Erri de Luca : la plume et le piolet
Sur la trace de Nives
Erri De Luca
Gallimard, édité en 2006
13.90 euros en librairie
Une femme et un homme se retrouvent sous une tente, quelque part sur un sommet en Himalaya. De cette nuit d’insomnie, ils engagent une conversation, sur leurs souvenirs d’ascensions, leur parcours et… la bible, pendant que dehors la tempête fait rage. Cette femme, c’est Nives Meroi, célèbre alpiniste italienne partie à la quête des quatorze huit mille de la planète.
A côte d’elle a pris place Erri De Luca, écrivain, alpiniste, mais surtout napolitain aux mille vies. Né à Naples en 1950, il était destiné à une carrière de diplomate, avant de basculer dans l’extrême gauche italienne, puis de devenir ouvrier chez Fiat, maçon en France et en Afrique, conducteur de poids lourds pour une ONG pendant la guerre de Yougoslavie, et surtout écrivain. Il a notamment écrit « Montedidio, un très beau roman sur le bouillonnement de sa ville natale.
Erri De Luca grimpe aussi, plutôt bien, en falaise (en 2002, il a été le premier homme de plus de 50 ans à réaliser un 8B+), et explore les sommets en Himalaya.
Et c’est pourquoi « Sur la trace de Nives », est abordé dans cette rubrique « livres de montagne ». Leur dialogue presque imaginaire est certainement tiré de l’expédition à laquelle a participé Erri De Luca, en 2004 au Lothse, avec six autres alpinistes italiens. Erri De Luca n’est pas un alpiniste qui écrit, mais un écrivain qui grimpe, spécimen rare dans l’univers de la littérature alpine. Sa conversation – presque imaginaire – avec Nives Meroi, dans un lieu insolite, suit les récits d’altitude des deux alpinistes pour mieux s’en éloigner et prendre de la hauteur.
Leur dialogue n’est pas une discussion de comptoir de plus, sur de douteuses philosophies de l’extrême, ou des considérations mystiques pour alpiniste en mal de repère, ni un message au symbolisme suspect. En montagne, après quel trésor invisible court-on au risque de sa vie ? Cette discussion avec Nives est surtout l’occasion pour Erri De Luca de revenir sur son parcours, son écriture et sa conception de l’alpinisme : en montagne, l’homme est un intru. L’alpiniste ne doit surtout pas déranger les lieux.
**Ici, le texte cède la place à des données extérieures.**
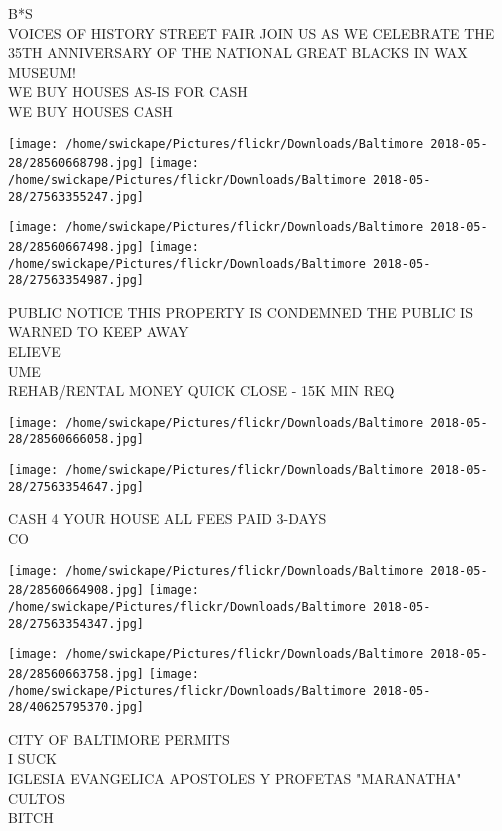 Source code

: \documentclass[10pt,letterpaper]{article}
\begin{document}
B*S\\
VOICES OF HISTORY STREET FAIR JOIN US AS WE CELEBRATE THE 35TH ANNIVERSARY OF THE NATIONAL GREAT BLACKS IN WAX MUSEUM!\\
WE BUY HOUSES AS{-}IS FOR CASH\\
WE BUY HOUSES CASH\\
\pagebreak

\texttt{[image: /home/swickape/Pictures/flickr/Downloads/Baltimore 2018-05-28/28560668798.jpg]}
\texttt{[image: /home/swickape/Pictures/flickr/Downloads/Baltimore 2018-05-28/27563355247.jpg]}

\texttt{[image: /home/swickape/Pictures/flickr/Downloads/Baltimore 2018-05-28/28560667498.jpg]}
\texttt{[image: /home/swickape/Pictures/flickr/Downloads/Baltimore 2018-05-28/27563354987.jpg]}

PUBLIC NOTICE THIS PROPERTY IS CONDEMNED THE PUBLIC IS WARNED TO KEEP AWAY\\
ELIEVE\\
UME\\
REHAB/RENTAL MONEY QUICK CLOSE {-} 15K MIN REQ\\
\pagebreak

\texttt{[image: /home/swickape/Pictures/flickr/Downloads/Baltimore 2018-05-28/28560666058.jpg]}

\vspace{0.25in}
\texttt{[image: /home/swickape/Pictures/flickr/Downloads/Baltimore 2018-05-28/27563354647.jpg]}

CASH 4 YOUR HOUSE ALL FEES PAID 3{-}DAYS\\
CO\\
\pagebreak

\texttt{[image: /home/swickape/Pictures/flickr/Downloads/Baltimore 2018-05-28/28560664908.jpg]}
\texttt{[image: /home/swickape/Pictures/flickr/Downloads/Baltimore 2018-05-28/27563354347.jpg]}

\texttt{[image: /home/swickape/Pictures/flickr/Downloads/Baltimore 2018-05-28/28560663758.jpg]}
\texttt{[image: /home/swickape/Pictures/flickr/Downloads/Baltimore 2018-05-28/40625795370.jpg]}

CITY OF BALTIMORE PERMITS\\
I SUCK\\
IGLESIA EVANGELICA APOSTOLES Y PROFETAS "MARANATHA" CULTOS\\
BITCH\\
\pagebreak
\end{document}
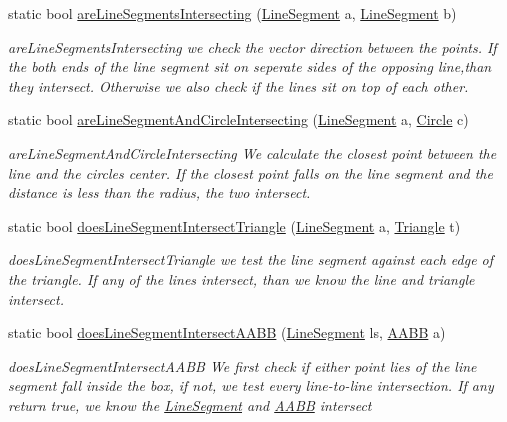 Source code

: \begin{DoxyCompactItemize}
static bool \hyperlink{class_intersect_tester_a0552b121b444528907c1958c02fb217b}{are\+Line\+Segments\+Intersecting} (\hyperlink{class_line_segment}{Line\+Segment} a, \hyperlink{class_line_segment}{Line\+Segment} b)
\begin{DoxyCompactList}\small\item\em are\+Line\+Segments\+Intersecting we check the vector direction between the points. If the both ends of the line segment sit on seperate sides of the opposing line,than they intersect. Otherwise we also check if the lines sit on top of each other. \end{DoxyCompactList}\item 
static bool \hyperlink{class_intersect_tester_a36c9fcad6ad5607f5a47369aeb2b57c3}{are\+Line\+Segment\+And\+Circle\+Intersecting} (\hyperlink{class_line_segment}{Line\+Segment} a, \hyperlink{class_circle}{Circle} c)
\begin{DoxyCompactList}\small\item\em are\+Line\+Segment\+And\+Circle\+Intersecting We calculate the closest point between the line and the circle\textquotesingle{}s center. If the closest point falls on the line segment and the distance is less than the radius, the two intersect. \end{DoxyCompactList}\item 
static bool \hyperlink{class_intersect_tester_a7e7603c33cc5921adb9d0d24eb76ebc9}{does\+Line\+Segment\+Intersect\+Triangle} (\hyperlink{class_line_segment}{Line\+Segment} a, \hyperlink{class_triangle}{Triangle} t)
\begin{DoxyCompactList}\small\item\em does\+Line\+Segment\+Intersect\+Triangle we test the line segment against each edge of the triangle. If any of the lines intersect, than we know the line and triangle intersect. \end{DoxyCompactList}\item 
static bool \hyperlink{class_intersect_tester_a817105ec3f73e20066121d7d9d85a3ae}{does\+Line\+Segment\+Intersect\+A\+A\+BB} (\hyperlink{class_line_segment}{Line\+Segment} ls, \hyperlink{class_a_a_b_b}{A\+A\+BB} a)
\begin{DoxyCompactList}\small\item\em does\+Line\+Segment\+Intersect\+A\+A\+BB We first check if either point lies of the line segment fall inside the box, if not, we test every line-\/to-\/line intersection. If any return true, we know the \hyperlink{class_line_segment}{Line\+Segment} and \hyperlink{class_a_a_b_b}{A\+A\+BB} intersect \end{DoxyCompactList}\item 

\end{DoxyCompactItemize}
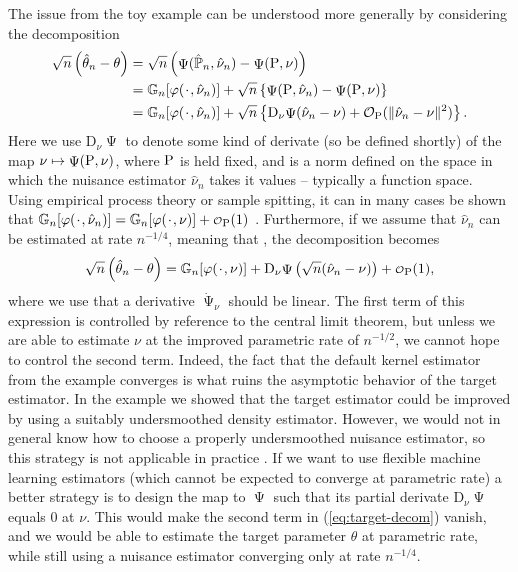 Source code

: \documentclass[a4,danish]{article}
\DeclareMathOperator{\TT}{\Psi}
\begin{document}
  The issue from the toy example can be understood more generally by
  considering the decomposition
\begin{align*}
  \sqrt{n}
  \left(
  \hat{\theta}_n - \theta
  \right)
  & =  \sqrt{n}
    \left(
    \TT(\empmeas,\hat{\nu}_n) - \TT(\P,\nu)
    \right) \\
  & =
    \G{\phi( \blank, \hat{\nu}_n)}
    + \sqrt{n}
    \left\{
    \TT(\P,\hat{\nu}_n) - \TT(\P,\nu)
    \right\}
  \\
  & = \G{\phi( \blank, \hat{\nu}_n)}
    + \sqrt{n}
    \left\{
    \mathrm{D}_{\nu}{\TT}(\hat{\nu}_n - \nu)
    + \mathcal{O}_{\P}(\Vert \hat{\nu}_n - \nu \Vert^2)
    \right\}.
\end{align*}
Here we use $\mathrm{D}_{\nu}{\TT}$ to denote some kind of derivate (so be defined shortly) of the
map $\nu \mapsto \TT(\P, \nu)$, where $\P$ is held fixed, and  is a norm defined on the space in which the
nuisance estimator $\hat{\nu}_n$ takes it values -- typically a function space. Using empirical
process theory or sample spitting, it can in many cases be shown that $\G{\phi( \blank, \hat{\nu}_n)} = \G{\phi( \blank, \nu)} + \smallO_{\P}(1)$
\citep{van1996weak,van2000asymptotic,chernozhukov2018double}. Furthermore, if we assume that
$\hat{\nu}_n$ can be estimated at rate $n^{-1/4}$, meaning that  , the decomposition becomes
\begin{equation}
  \label{eq:target-decom}
  \sqrt{n}
  \left(
    \hat{\theta}_n - \theta
  \right)
  = \G{\phi( \blank, \nu)}
  + \mathrm{D}_{\nu}{\TT}
  \left(
    \sqrt{n}(\hat{\nu}_n - \nu)
  \right)
  + \smallO_{\P}(1),
\end{equation}
where we use that a derivative $\dot{\TT}_{\nu}$ should be linear. The
first term of this expression is controlled by reference to the
central limit theorem, but unless we are able to estimate $\nu$ at the
improved parametric rate of $n^{-1/2}$, we cannot hope to control the
second term. Indeed, the fact that the default kernel estimator from
the example converges  is what
ruins the asymptotic behavior of the target estimator.  In the example
we showed that the target estimator could be improved by using a
suitably undersmoothed density estimator. However, we would not in
general know how to choose a properly undersmoothed nuisance
estimator, so this strategy is not applicable in practice . If we want to use flexible
machine learning estimators (which cannot be expected to converge at
parametric rate) a better strategy is to design the map to $\TT$ such
that its partial derivate $\mathrm{D}_{\nu}{\TT}$ equals 0 at
$\nu$. This would make the second term in (\ref{eq:target-decom})
vanish, and we would be able to estimate the target parameter $\theta$
at parametric rate, while still using a nuisance estimator converging
only at rate $n^{-1/4}$.
\end{document}
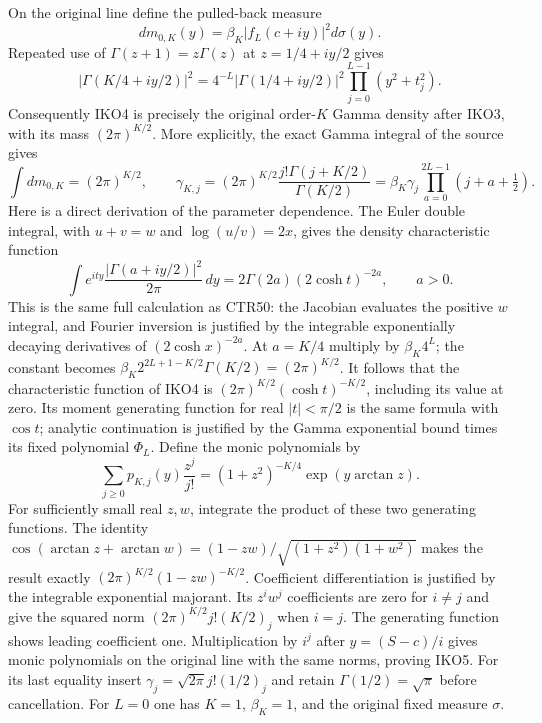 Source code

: \documentclass[11pt,a4paper]{article}
\begin{document}
On the original line define the pulled-back measure
\[
 dm_{0,K}(y)=\beta_K|f_L(c+iy)|^2d\sigma(y).
 \tag{IKO4}
\]
Repeated use of $\Gamma(z+1)=z\Gamma(z)$ at
$z=1/4+iy/2$ gives
\[
 |\Gamma(K/4+iy/2)|^2
     =4^{-L}|\Gamma(1/4+iy/2)|^2
                    \prod_{j=0}^{L-1}(y^2+t_j^2).
\]
Consequently IKO4 is precisely the original order-$K$ Gamma density
after IKO3, with its mass $(2\pi)^{K/2}$. More explicitly, the exact
Gamma integral of the source gives
\[
 \int dm_{0,K}=(2\pi)^{K/2},\qquad
 \gamma_{K,j}=(2\pi)^{K/2}
            \frac{j!\Gamma(j+K/2)}{\Gamma(K/2)}
      =\beta_K\gamma_j\prod_{a=0}^{2L-1}(j+a+\tfrac12).
 \tag{IKO5}
\]
Here is a direct derivation of the parameter dependence. The Euler
double integral, with $u+v=w$ and $\log(u/v)=2x$, gives the density
characteristic function
\[
 \int e^{ity}\frac{|\Gamma(a+iy/2)|^2}{2\pi}\,dy
      =2\Gamma(2a)(2\cosh t)^{-2a},\qquad a>0.
\]
This is the same full calculation as CTR50: the Jacobian evaluates
the positive $w$ integral, and Fourier inversion is justified by the
integrable exponentially decaying derivatives of $(2\cosh x)^{-2a}$.
At $a=K/4$ multiply by $\beta_K4^L$; the constant becomes
$\beta_K2^{2L+1-K/2}\Gamma(K/2)=(2\pi)^{K/2}$.
It follows that the characteristic function of IKO4 is
$(2\pi)^{K/2}(\cosh t)^{-K/2}$, including its value at zero.
Its moment generating function for real $|t|<\pi/2$ is the same
formula with $\cos t$; analytic continuation is justified by the
Gamma exponential bound times its fixed polynomial $\Phi_L$.
Define the monic polynomials by
\[
 \sum_{j\geq0}p_{K,j}(y)\frac{z^j}{j!}
       =(1+z^2)^{-K/4}\exp(y\arctan z).
\]
For sufficiently small real $z,w$, integrate the product of these
two generating functions. The identity
$\cos(\arctan z+\arctan w)=(1-zw)/
\sqrt{(1+z^2)(1+w^2)}$ makes the result exactly
$(2\pi)^{K/2}(1-zw)^{-K/2}$.
Coefficient differentiation is justified by the integrable exponential
majorant. Its $z^iw^j$ coefficients are zero for $i\ne j$ and give
the squared norm $(2\pi)^{K/2}j!(K/2)_j$ when $i=j$.
The generating function shows leading coefficient one. Multiplication
by $i^j$ after $y=(S-c)/i$ gives monic polynomials on the original
line with the same norms, proving IKO5. For its last equality insert
$\gamma_j=\sqrt{2\pi}j!(1/2)_j$ and retain
$\Gamma(1/2)=\sqrt\pi$ before cancellation.
For $L=0$ one has $K=1$,
$\beta_K=1$, and the original fixed measure $\sigma$.
\end{document}
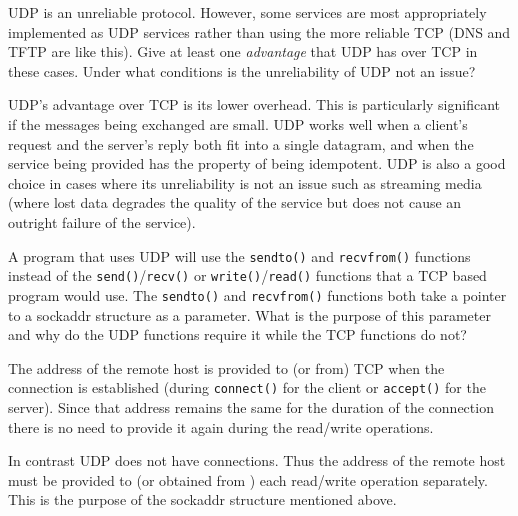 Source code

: \documentclass[12pt]{examdesign}
\begin{document}
\begin{shortanswer}

  \begin{question}
    UDP is an unreliable protocol. However, some services are most appropriately implemented as
    UDP services rather than using the more reliable TCP (DNS and TFTP are like this). Give at
    least one \emph{advantage} that UDP has over TCP in these cases. Under what conditions is
    the unreliability of UDP not an issue?

    \begin{answer}
      UDP's advantage over TCP is its lower overhead. This is particularly significant if the
      messages being exchanged are small. UDP works well when a client's request and the
      server's reply both fit into a single datagram, and when the service being provided has
      the property of being idempotent. UDP is also a good choice in cases where its
      unreliability is not an issue such as streaming media (where lost data degrades the
      quality of the service but does not cause an outright failure of the service).
    \end{answer}
  \end{question}


  \begin{question}
    A program that uses UDP will use the \texttt{sendto()} and \texttt{recvfrom()} functions
    instead of the \texttt{send()}/\texttt{recv()} or \texttt{write()}/\texttt{read()} functions
    that a TCP based program would use. The \texttt{sendto()} and \texttt{recvfrom()} functions
    both take a pointer to a sockaddr structure as a parameter. What is the purpose of this
    parameter and why do the UDP functions require it while the TCP functions do not?

    \begin{answer}
      The address of the remote host is provided to (or from) TCP when the connection is
      established (during \texttt{connect()} for the client or \texttt{accept()} for the
      server). Since that address remains the same for the duration of the connection there is
      no need to provide it again during the read/write operations.

      In contrast UDP does not have connections. Thus the address of the remote host must be
      provided to (or obtained from ) each read/write operation separately. This is the purpose
      of the sockaddr structure mentioned above.
    \end{answer}
  \end{question}


\end{shortanswer}
\end{document}
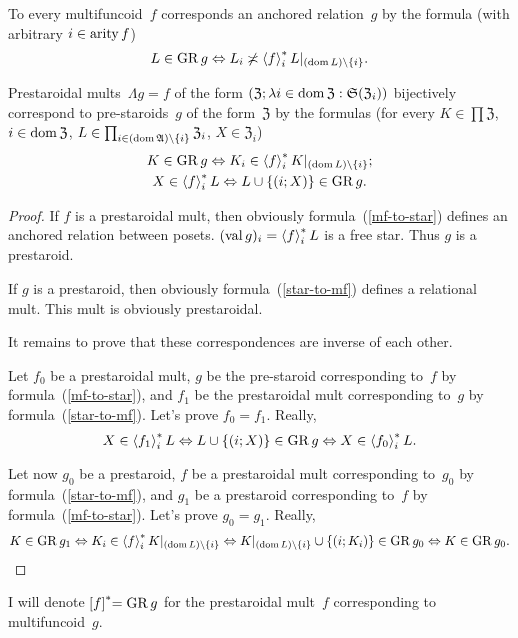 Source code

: \begin{defn}
To every multifuncoid~$f$ corresponds an anchored relation~$g$ by the
formula (with arbitrary $i\in\operatorname{arity} f$) 
\[
L\in\operatorname{GR} g\Leftrightarrow L_{i}\not\asymp\left\langle f\right\rangle ^{\ast}_{i}L|_{(\operatorname{dom} L)\setminus\{i\}}.
\]
\end{defn}
\begin{prop}
Prestaroidal mults~$\Lambda g=f$ of the form $(\mathfrak{Z};\lambda i\in\operatorname{dom}\mathfrak{Z}:\mathfrak{S}(\mathfrak{Z}_{i}))$
bijectively correspond to pre-staroids~$g$ of the form~$\mathfrak{Z}$
by the formulas (for every $K\in\prod\mathfrak{Z}$, $i\in\operatorname{dom}\mathfrak{Z}$,
$L\in\prod_{i\in(\operatorname{dom}\mathfrak{A})\setminus\{i\}}\mathfrak{Z}_{i}$,
$X\in\mathfrak{Z}_{i}$)
\begin{gather}
K\in\operatorname{GR} g\Leftrightarrow K_{i}\in\left\langle f\right\rangle ^{\ast}_{i}K|_{(\operatorname{dom} L)\setminus\{i\}};\label{mf-to-star}\\
X\in\left\langle f\right\rangle ^{\ast}_{i}L\Leftrightarrow L\cup\{(i;X)\}\in\operatorname{GR} g.\label{star-to-mf}
\end{gather}
\end{prop}
\begin{proof}
If $f$ is a prestaroidal mult, then obviously formula~(\ref{mf-to-star})
defines an anchored relation between posets. $(\operatorname{val} g)_{i}=\left\langle f\right\rangle ^{\ast}_{i}L$
is a free star. Thus $g$ is a prestaroid.

If $g$ is a prestaroid, then obviously formula~(\ref{star-to-mf})
defines a relational mult. This mult is obviously prestaroidal.

It remains to prove that these correspondences are inverse of each
other.

Let $f_{0}$ be a prestaroidal mult, $g$ be the pre-staroid corresponding
to~$f$ by formula~(\ref{mf-to-star}), and $f_{1}$ be the prestaroidal
mult corresponding to~$g$ by formula~(\ref{star-to-mf}). Let's
prove $f_{0}=f_{1}$. Really, 
\[
X\in\left\langle f_{1}\right\rangle ^{\ast}_{i}L\Leftrightarrow L\cup\{(i;X)\}\in\operatorname{GR} g\Leftrightarrow X\in\left\langle f_{0}\right\rangle ^{\ast}_{i}L.
\]


Let now $g_{0}$ be a prestaroid, $f$ be a prestaroidal mult corresponding
to~$g_{0}$ by formula~(\ref{star-to-mf}), and $g_{1}$ be a prestaroid
corresponding to~$f$ by formula~(\ref{mf-to-star}). Let's prove
$g_{0}=g_{1}$. Really, 
\[
K\in\operatorname{GR} g_{1}\Leftrightarrow K_{i}\in\left\langle f\right\rangle ^{\ast}_{i}K|_{(\operatorname{dom} L)\setminus\{i\}}\Leftrightarrow K|_{(\operatorname{dom} L)\setminus\{i\}}\cup\{(i;K_{i})\}\in\operatorname{GR} g_{0}\Leftrightarrow K\in\operatorname{GR} g_{0}.
\]
\end{proof}
\begin{defn}
I will denote $\mathrel{\left[f\right]^{\ast}}=\operatorname{GR} g$ for the prestaroidal mult~$f$ corresponding to multifuncoid~$g$.
\end{defn}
Il y a de la poésie dans cette rencontre, notamment au début, quand il décrit une ascension nocturne : « Dans les nuits sans lune, on monte comme des voleurs, en cachette, pour cambrioler l’étage supérieur. Nous nous cramponnons à l’enduit frais de la neige, nous avançons en essayant de ne pas faire de bruit pour ne pas réveiller le maître de maison ».
Le passage où Erri De Luca compare l’écriture avec l’alpinisme est aussi à lire. Page 41 : « En tant qu’écrivain, je ne tombe pas sur du papier complètement blanc. Avant de commencer, j’ai une amorce déjà prête, à suivre, j’ai un sentier, même s’il n’est pas tracé (…). Toi, tu peux trouver la neige déjà écrite, suivre une trace déjà battue, celui qui écrit des histoires doit toujours être sur de la neige fraîche ».
Un peu plus loin, page 43, une phrase attribuée à Nives est à méditer, avant de partir crapahuter : « en montagne, tu es à l’air libre, plus libre que ça c’est impossible et alors tu dois être libre, gaie, émue par la chance de te trouver là, de porter ton poids dans la montée, décidée et étudiée pendant les soirées d’hiver ». A travers du plaisir d’être en montagne, c’est surtout de sagesse dont-il s’agit.
Celle que l’on acquiert à travers ses ascensions. Gravir, c’est avancer en connaissance.